Not longevity, but generativity;
Arising each morning with a task,
to have in mind and body an appointment with my soul’s task.
It is time and space to give expression to my experience
for how many years I may be graced to have.
How much money is needed for the creative task?
Very little, something other than financial assets,
rather, assets gained by the heart – days in ecclesia
hearing the sublime gospel,
early morning prayer, in the quiet of the seasons;
running in the cold Carson City mornings before work began.
Tedium of work, physical labor, tending the garden,
tending my body, caring for my truest assets –
of flesh and blood, of wedding band, of an Audrey,
and a Roland, of course.
Many are the assets that cannot be measured –
acquired through confusion, failure, expectations thwarted,
all forming a dark and formless cache of my true life.
Loss of friends, betrayal of loved ones,
time wasted that cannot be regained.
Painful memory assets, unforgotten, the weight of darkness
all portions of my life’s acquired assets.

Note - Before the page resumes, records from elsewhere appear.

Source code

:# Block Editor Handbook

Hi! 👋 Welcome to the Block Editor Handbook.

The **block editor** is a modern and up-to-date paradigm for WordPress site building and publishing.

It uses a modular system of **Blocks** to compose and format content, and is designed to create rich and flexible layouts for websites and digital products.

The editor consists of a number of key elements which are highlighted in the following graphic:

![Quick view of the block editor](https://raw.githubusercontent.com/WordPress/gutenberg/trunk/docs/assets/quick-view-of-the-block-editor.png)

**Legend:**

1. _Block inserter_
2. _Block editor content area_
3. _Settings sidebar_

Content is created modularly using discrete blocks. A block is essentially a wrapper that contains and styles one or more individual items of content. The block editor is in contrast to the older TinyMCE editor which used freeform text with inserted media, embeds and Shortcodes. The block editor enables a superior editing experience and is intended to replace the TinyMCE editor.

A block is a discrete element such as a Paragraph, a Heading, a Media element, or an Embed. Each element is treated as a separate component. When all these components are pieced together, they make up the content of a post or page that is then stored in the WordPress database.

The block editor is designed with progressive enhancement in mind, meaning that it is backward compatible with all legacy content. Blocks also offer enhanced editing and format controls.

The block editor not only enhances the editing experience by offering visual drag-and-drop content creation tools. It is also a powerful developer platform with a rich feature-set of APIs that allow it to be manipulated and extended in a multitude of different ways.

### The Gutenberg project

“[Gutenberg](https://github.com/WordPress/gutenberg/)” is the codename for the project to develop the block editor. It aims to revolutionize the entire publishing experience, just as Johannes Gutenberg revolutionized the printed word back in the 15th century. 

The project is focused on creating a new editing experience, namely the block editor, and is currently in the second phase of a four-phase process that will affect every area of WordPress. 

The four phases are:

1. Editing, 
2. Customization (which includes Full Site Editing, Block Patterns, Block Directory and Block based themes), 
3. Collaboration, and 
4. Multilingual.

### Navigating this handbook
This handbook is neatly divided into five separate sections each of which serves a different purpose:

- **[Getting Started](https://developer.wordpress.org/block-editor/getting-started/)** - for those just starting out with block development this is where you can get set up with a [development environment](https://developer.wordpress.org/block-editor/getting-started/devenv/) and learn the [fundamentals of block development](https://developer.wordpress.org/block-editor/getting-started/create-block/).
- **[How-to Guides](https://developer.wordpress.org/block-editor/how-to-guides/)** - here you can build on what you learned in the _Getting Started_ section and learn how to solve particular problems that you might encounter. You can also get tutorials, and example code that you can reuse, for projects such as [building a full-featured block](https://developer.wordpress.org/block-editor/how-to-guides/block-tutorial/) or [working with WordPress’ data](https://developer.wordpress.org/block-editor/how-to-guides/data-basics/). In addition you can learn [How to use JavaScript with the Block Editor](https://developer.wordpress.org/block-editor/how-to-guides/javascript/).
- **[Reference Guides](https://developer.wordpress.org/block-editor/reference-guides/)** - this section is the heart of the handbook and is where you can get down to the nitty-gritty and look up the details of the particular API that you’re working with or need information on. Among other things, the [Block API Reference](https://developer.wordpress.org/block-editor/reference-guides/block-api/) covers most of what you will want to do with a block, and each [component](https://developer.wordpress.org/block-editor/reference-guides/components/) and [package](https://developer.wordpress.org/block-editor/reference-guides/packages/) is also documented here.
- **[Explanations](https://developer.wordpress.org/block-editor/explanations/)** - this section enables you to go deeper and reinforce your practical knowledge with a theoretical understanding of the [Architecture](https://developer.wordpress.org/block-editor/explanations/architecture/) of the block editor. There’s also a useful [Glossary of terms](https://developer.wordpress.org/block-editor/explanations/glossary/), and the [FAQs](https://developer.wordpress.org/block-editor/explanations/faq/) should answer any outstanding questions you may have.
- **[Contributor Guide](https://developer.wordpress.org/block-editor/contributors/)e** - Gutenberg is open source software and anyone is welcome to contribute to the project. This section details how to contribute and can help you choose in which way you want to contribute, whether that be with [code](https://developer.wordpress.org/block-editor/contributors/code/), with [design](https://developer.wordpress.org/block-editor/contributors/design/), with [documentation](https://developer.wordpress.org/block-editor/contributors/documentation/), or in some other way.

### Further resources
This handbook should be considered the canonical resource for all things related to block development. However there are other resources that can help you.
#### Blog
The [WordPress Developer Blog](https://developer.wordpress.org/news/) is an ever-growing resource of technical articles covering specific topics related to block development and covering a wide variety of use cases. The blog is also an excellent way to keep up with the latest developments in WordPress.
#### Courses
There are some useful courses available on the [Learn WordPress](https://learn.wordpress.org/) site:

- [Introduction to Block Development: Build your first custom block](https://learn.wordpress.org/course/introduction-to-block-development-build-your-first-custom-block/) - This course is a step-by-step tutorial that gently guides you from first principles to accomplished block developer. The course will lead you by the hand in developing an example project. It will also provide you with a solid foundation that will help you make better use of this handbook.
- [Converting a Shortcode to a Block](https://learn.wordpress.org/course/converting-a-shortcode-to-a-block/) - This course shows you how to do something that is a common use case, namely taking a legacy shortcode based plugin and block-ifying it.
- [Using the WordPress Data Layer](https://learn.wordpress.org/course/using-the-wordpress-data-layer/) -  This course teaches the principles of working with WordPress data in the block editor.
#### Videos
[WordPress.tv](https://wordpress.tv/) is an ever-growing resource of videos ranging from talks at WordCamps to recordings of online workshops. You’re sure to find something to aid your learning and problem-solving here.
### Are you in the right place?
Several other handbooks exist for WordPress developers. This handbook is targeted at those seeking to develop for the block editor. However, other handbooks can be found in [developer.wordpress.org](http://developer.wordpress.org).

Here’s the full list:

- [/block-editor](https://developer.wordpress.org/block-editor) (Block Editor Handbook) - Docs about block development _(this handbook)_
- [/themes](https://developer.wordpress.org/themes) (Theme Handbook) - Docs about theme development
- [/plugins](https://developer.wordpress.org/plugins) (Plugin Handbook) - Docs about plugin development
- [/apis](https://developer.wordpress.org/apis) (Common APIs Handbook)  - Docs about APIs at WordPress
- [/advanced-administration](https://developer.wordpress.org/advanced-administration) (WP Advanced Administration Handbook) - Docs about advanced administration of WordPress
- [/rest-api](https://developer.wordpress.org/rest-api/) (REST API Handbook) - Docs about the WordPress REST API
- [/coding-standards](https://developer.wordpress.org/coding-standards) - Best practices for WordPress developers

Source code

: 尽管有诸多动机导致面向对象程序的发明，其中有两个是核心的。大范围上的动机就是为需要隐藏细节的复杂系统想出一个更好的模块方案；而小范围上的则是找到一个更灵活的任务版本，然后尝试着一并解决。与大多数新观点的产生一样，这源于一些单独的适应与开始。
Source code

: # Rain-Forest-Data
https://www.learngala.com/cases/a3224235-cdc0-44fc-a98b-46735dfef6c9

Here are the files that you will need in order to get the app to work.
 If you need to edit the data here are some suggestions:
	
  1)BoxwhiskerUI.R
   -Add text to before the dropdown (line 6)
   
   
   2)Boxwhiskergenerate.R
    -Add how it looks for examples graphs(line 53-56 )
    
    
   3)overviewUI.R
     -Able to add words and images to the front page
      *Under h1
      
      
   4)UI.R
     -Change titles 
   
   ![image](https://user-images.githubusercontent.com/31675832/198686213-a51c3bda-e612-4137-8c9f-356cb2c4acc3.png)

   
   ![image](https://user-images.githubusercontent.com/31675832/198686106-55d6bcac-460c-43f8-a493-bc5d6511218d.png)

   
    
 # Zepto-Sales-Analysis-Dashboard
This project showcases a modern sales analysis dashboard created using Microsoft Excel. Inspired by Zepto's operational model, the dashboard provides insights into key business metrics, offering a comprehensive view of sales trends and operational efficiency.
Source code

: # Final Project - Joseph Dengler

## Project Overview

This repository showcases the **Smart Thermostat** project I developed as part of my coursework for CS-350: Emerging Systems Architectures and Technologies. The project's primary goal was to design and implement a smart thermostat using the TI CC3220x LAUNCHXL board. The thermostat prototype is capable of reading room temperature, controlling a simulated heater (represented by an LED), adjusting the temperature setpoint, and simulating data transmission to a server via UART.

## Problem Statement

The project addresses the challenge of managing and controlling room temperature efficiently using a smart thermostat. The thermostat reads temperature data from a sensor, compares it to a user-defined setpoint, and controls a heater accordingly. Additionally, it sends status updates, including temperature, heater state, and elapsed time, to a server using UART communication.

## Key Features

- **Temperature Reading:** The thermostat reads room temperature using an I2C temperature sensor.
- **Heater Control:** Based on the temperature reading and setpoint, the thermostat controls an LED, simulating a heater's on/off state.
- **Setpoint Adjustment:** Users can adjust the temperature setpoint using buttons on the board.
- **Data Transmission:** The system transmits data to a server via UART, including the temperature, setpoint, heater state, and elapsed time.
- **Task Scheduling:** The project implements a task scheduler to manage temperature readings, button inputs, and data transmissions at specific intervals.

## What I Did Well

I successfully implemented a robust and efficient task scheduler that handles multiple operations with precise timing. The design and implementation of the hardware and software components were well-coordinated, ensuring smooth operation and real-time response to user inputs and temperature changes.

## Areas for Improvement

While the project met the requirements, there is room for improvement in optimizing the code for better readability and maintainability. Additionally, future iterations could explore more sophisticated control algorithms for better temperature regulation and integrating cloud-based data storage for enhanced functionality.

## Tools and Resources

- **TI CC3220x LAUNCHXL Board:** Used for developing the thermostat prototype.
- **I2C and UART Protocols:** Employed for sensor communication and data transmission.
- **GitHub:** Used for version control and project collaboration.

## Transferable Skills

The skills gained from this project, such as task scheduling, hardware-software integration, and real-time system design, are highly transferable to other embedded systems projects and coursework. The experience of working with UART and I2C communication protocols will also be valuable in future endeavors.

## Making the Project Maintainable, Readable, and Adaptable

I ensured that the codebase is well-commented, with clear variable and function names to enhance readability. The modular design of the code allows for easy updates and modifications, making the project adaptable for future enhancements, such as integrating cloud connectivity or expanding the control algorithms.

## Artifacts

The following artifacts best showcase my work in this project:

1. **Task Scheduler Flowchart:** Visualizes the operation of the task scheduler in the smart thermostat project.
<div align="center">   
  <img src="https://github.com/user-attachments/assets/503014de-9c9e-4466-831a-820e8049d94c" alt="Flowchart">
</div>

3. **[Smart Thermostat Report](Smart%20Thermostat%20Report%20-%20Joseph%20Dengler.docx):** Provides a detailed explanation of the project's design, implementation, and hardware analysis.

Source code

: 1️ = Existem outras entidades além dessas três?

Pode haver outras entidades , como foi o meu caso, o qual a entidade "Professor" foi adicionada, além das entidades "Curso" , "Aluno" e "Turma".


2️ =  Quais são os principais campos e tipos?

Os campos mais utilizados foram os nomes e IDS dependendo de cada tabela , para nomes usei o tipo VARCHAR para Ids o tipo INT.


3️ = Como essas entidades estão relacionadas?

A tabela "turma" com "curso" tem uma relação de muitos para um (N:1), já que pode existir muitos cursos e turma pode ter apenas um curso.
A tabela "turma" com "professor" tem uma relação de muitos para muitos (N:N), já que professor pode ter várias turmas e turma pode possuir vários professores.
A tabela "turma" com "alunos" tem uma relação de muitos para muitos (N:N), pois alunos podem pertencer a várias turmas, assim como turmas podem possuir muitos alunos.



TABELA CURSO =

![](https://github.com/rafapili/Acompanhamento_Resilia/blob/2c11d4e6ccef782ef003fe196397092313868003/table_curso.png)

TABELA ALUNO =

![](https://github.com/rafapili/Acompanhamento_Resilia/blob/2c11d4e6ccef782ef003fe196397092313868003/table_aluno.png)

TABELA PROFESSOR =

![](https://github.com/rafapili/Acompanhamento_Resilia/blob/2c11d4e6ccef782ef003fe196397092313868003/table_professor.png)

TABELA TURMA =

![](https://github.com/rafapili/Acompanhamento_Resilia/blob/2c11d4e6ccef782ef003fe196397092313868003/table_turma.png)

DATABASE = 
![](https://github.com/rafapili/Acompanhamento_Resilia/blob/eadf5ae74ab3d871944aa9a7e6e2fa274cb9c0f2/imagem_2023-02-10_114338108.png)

Where might I find these assets on Mr. Carroll’s chart
that shows just when I ought to begin worrying
that I will no longer have enough?
Ah, but I do not feel old as one who “retires.”
It is a word with power, misused,
given too much out of place
saying something about one part of my life
as if I were retiring from life itself.
What else might I call it?
What would help me to break the simplistic
lifelong held spell of this time which comes for some of us?
Transition, passage, threshold?
So formal.
Perhaps I will keep moving
one day to the next, open my eyes to see.
What do I call that way of being?
Aware. Mindful. Awakened.
I feel no older now that when I earned my first Social Security income,
at Mooney’s Ben Franklin, in 1968, when I was a teenager.
How could it be, that more than forty-five years
do not possess a weight dragging at my body?
It only goes to show, as if it needed showing,
that work and time are not at all the same.
I am something other than what I do or did for a living,
or how much I made in a year or have made through the years.
Some income I’ve saved, and some I’ve spent wastefully.
Some I’ve used to see the world,
some to fix the car or buy the groceries.
Some is gone and some is left.
If I could weigh it all, what was and what will be,
would my past outweigh my future
simply by virtue of number of years, or income earned?
Rather, our life is one weight.
With each day’s passage we shed some of it
and, if it feels heavy, it is an illusion.
We lighten our load with the passing of time
until we reach our last day.
Then, we are a feather blown aloft
so light we are from having spent the last of our assets –
given away all our days and all of our selves.